ASSIGNMENT — Find "## Running Experiments" in the records that follow; print that line and each subsequent line through the last one, verbatim and with nothing added.

RECORDS PROVIDED —
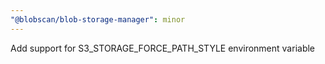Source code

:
 ```yaml
---
"@blobscan/blob-storage-manager": minor
---
```


Add support for S3_STORAGE_FORCE_PATH_STYLE environment variable
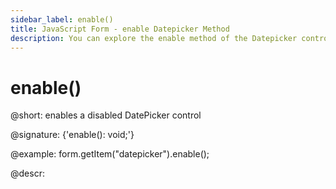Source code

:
 ```yaml
---
sidebar_label: enable()
title: JavaScript Form - enable Datepicker Method 
description: You can explore the enable method of the Datepicker control of Form in the documentation of the DHTMLX JavaScript UI library. Browse developer guides and API reference, try out code examples and live demos, and download a free 30-day evaluation version of DHTMLX Suite.
---
```


# enable()

@short: enables a disabled DatePicker control

@signature: {'enable(): void;'}

@example:
form.getItem("datepicker").enable();

@descr:

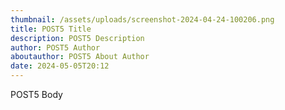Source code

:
 ```yaml
---
thumbnail: /assets/uploads/screenshot-2024-04-24-100206.png
title: POST5 Title
description: POST5 Description
author: POST5 Author
aboutauthor: POST5 About Author
date: 2024-05-05T20:12
---
```

POST5 Body
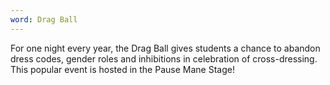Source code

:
 ```yaml
---
word: Drag Ball
---
```


  For one night every year, the Drag Ball gives students a chance to abandon dress codes, gender roles and inhibitions in celebration of cross-dressing. This popular event is hosted in the Pause Mane Stage!
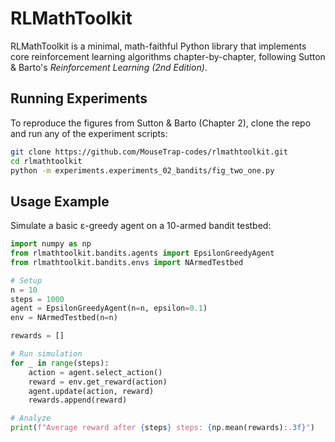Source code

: # RLMathToolkit

RLMathToolkit is a minimal, math-faithful Python library that implements core reinforcement learning algorithms chapter-by-chapter, following Sutton & Barto's *Reinforcement Learning (2nd Edition)*.

## Running Experiments

To reproduce the figures from Sutton & Barto (Chapter 2), clone the repo and run any of the experiment scripts:

```bash
git clone https://github.com/MouseTrap-codes/rlmathtoolkit.git
cd rlmathtoolkit
python -m experiments.experiments_02_bandits/fig_two_one.py
```
## Usage Example

Simulate a basic ε-greedy agent on a 10-armed bandit testbed:

```python
import numpy as np
from rlmathtoolkit.bandits.agents import EpsilonGreedyAgent
from rlmathtoolkit.bandits.envs import NArmedTestbed

# Setup
n = 10
steps = 1000
agent = EpsilonGreedyAgent(n=n, epsilon=0.1)
env = NArmedTestbed(n=n)

rewards = []

# Run simulation
for _ in range(steps):
    action = agent.select_action()
    reward = env.get_reward(action)
    agent.update(action, reward)
    rewards.append(reward)

# Analyze
print(f"Average reward after {steps} steps: {np.mean(rewards):.3f}")
```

TASK OUTPUT —
## Running Experiments

To reproduce the figures from Sutton & Barto (Chapter 2), clone the repo and run any of the experiment scripts:

```bash
git clone https://github.com/MouseTrap-codes/rlmathtoolkit.git
cd rlmathtoolkit
python -m experiments.experiments_02_bandits/fig_two_one.py
```
## Usage Example

Simulate a basic ε-greedy agent on a 10-armed bandit testbed:

```python
import numpy as np
from rlmathtoolkit.bandits.agents import EpsilonGreedyAgent
from rlmathtoolkit.bandits.envs import NArmedTestbed

# Setup
n = 10
steps = 1000
agent = EpsilonGreedyAgent(n=n, epsilon=0.1)
env = NArmedTestbed(n=n)

rewards = []

# Run simulation
for _ in range(steps):
    action = agent.select_action()
    reward = env.get_reward(action)
    agent.update(action, reward)
    rewards.append(reward)

# Analyze
print(f"Average reward after {steps} steps: {np.mean(rewards):.3f}")
```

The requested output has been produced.